Plus intéressant s'il se peut, il ne s'agit pas que d'un triomphe individuel. Christophe Rousset et son escouade - parties prenantes d'un cycle Tragédiennes désormais hautement programmatique, tout autant que travail d'équipe de chaque instant - sont associés à la fête, avec éclat. Cela va bien au-delà des compliments d'usage, dévolus à un groupe qui aurait sagement tenu sa partie au service d'une diva (ce que n'est précisément pas Gens) ! D'une certaine façon même, ce sont les Talens Lyriques qui ont, ce 10 avril, raflé la mise. En effet, à l'aune d'orchestrations dix-neuviémistes qui se densifient, s'enrichissent d'instruments évolutifs ou nouveaux (le saxophone...), recherchent alors un vrai partenariat narratif, plus qu'un obbligato ou même un concertino - la formation de Rousset s'est imposée avec un irrésistible brio. Non seulement un sans-faute technique, mais en prime, en dépit d'un corpus rendu complexe par son étendue historique, une démonstration stylistique de très haute volée.

Christophe Rousset, un montage © Euronews/Musica
C'est ainsi que l'ouverture de Médée (débarrassée de son insupportable pasteurisation récente à Bruxelles) a sonné avec les vrais accents pré-romantiques qui doivent être ceux de Cherubini. À vive allure mais sans pétarade gratuite, bien qu'harcelée de timbales comminatoires, d'une précision dynamique sidérante, elle a offert un tissu serré, haletant - voire suffocant, véritable pont entre Don Giovanni et Coriolan. Les magistrales ressources de l'ensemble et de son chef ont également été mises à contribution au cours de Danaïdes (Salieri), là encore plus vivantes qu'au disque - et d'une Stratonice mouvante, hagarde parfois, aussi inquiétante que résolue. Comme en état de grâce !

La signature des grands artisans, n'est pas que dans l'oriflamme flamboyant ; le surplis, l'ourlet, voire le point de croix les inspirent mieux que les autres. Que penser à cet égard du premier bis (Henry VIII, Saint-Saëns), délicatement serti d'un canevas de violoncelle si prégnant, qu'on se demande si ce n'est pas, au final, la chanteuse qui l'accompagne, plutôt que l'inverse ? Nos Talens Lyriques ont désormais tourné la page de leurs vingt ans : voici en quelque sorte un plus bel âge de la vie... qui perdure. Encore mieux, qui a tout l'avenir pour lui.

‣ Retrouvez la retransmission du concert  Le 10 novembre 2011 à Venise, en ligne ICI sur Arte Live Web. ATTENTION ! Retransmission disponible seulement jusqu'au 10/05/12.

‣ Pièce à l'écoute simple, en bas de page  Giuseppe Verdi, Don Carlos, "Toi qui sus le néant des grandeurs de ce monde", extrait du CD Tragédiennes III, © Virgin Classics.

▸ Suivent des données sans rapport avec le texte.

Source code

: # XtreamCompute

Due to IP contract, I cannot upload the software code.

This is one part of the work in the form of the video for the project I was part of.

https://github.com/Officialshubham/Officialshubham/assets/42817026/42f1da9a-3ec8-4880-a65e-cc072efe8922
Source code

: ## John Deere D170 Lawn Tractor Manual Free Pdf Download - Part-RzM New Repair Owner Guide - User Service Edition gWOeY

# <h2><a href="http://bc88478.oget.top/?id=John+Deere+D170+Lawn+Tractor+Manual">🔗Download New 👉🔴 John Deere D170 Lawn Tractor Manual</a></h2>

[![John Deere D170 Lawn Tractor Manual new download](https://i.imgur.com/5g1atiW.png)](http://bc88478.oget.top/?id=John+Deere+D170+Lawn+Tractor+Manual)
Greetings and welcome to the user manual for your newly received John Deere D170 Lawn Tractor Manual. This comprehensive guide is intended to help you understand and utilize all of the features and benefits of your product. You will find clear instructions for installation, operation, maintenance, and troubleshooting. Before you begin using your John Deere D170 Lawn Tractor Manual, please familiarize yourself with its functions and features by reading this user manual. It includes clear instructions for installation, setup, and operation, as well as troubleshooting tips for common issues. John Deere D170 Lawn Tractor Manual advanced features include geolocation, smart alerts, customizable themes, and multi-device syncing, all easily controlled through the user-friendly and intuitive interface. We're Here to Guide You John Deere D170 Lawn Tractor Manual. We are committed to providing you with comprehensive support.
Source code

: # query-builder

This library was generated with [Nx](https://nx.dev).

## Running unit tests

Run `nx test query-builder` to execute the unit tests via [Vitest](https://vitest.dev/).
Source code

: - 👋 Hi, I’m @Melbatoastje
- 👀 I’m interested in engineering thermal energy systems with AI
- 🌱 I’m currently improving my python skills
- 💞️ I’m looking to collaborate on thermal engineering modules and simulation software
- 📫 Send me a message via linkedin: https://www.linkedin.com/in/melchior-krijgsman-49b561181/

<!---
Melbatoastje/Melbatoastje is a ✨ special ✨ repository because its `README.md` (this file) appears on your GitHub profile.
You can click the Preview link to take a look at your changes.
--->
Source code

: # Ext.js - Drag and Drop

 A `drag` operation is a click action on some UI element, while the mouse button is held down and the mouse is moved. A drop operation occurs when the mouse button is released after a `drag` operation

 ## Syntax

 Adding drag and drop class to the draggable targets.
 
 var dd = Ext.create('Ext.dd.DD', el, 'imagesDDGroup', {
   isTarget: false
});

Pour rappel, Appoggiature a consacré Véronique Gens en tant que
l'une de ses "chanteuses de l'année 2011" ICI.

 10 avril 2012, Paris, Opéra Comique, 20 h : Tragédiennes III - Méhul, Salieri, Gossec, Kreutzer, Meyerbeer, Berlioz, Cherubini, Verdi, Saint-Saëns, Arriaga -
Véronique Gens & les Talens Lyriques - Christophe Rousset, direction.



8 commentaires:

  1. Bravo! Très beau compte rendu et un éloge pleinement justifié.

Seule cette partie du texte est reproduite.